### REQUIREMENT
Only the lines holding "title" are wanted here; copy each from the listing.

(DATA EXTRACTS begins)

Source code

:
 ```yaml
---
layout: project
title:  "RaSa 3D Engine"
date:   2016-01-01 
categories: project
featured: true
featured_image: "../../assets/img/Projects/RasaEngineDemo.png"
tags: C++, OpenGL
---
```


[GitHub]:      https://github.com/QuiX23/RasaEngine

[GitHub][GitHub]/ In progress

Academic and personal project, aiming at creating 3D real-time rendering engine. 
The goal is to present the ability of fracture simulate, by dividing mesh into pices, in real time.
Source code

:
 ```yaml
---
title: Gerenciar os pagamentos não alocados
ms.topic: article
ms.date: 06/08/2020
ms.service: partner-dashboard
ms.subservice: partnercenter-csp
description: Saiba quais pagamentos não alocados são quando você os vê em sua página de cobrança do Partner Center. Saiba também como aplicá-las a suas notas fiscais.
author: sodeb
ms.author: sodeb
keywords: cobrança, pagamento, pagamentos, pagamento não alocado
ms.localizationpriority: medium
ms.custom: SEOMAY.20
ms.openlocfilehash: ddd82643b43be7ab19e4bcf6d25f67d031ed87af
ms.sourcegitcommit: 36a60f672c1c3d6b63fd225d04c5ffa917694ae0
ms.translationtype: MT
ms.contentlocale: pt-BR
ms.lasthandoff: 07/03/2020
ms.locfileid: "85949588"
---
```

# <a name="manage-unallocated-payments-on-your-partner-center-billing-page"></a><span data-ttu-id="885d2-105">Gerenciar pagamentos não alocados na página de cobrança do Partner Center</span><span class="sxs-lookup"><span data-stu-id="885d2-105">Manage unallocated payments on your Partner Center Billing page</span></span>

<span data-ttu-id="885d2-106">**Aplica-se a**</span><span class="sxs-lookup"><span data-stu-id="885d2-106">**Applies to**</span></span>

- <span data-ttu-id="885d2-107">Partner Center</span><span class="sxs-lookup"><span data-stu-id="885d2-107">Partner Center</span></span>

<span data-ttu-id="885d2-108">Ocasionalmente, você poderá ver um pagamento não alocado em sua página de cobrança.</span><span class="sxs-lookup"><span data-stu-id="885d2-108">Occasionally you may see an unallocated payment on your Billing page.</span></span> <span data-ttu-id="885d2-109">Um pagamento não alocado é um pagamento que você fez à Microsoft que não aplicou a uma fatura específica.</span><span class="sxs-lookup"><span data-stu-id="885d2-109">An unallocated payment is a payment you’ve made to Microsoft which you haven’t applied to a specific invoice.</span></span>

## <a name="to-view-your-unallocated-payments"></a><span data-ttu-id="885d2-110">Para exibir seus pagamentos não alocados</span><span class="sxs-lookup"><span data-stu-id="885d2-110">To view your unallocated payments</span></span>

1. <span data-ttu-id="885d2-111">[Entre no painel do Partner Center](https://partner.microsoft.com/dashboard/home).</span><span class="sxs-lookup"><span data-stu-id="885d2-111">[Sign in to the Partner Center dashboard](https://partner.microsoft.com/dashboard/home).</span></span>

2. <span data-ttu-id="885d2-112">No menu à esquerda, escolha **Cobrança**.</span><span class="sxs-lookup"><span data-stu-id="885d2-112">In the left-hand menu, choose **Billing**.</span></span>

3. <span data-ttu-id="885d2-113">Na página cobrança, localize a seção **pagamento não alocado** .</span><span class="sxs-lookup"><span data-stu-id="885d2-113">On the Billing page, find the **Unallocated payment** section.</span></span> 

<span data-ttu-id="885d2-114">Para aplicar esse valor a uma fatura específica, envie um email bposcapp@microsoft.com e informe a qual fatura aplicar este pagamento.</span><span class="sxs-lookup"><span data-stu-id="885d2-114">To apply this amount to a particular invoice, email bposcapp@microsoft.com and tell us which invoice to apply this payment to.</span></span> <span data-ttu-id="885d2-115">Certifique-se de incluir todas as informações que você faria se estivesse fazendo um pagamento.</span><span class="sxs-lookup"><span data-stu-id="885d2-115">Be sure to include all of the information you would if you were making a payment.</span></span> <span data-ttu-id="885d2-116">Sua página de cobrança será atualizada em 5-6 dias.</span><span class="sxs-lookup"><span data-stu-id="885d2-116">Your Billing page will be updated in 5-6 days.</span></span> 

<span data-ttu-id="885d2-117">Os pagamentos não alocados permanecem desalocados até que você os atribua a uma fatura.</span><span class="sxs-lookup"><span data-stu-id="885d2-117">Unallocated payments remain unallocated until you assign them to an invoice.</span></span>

(DATA EXTRACTS ends)

### WRITTEN SOLUTION
title:  "RaSa 3D Engine"
title: Gerenciar os pagamentos não alocados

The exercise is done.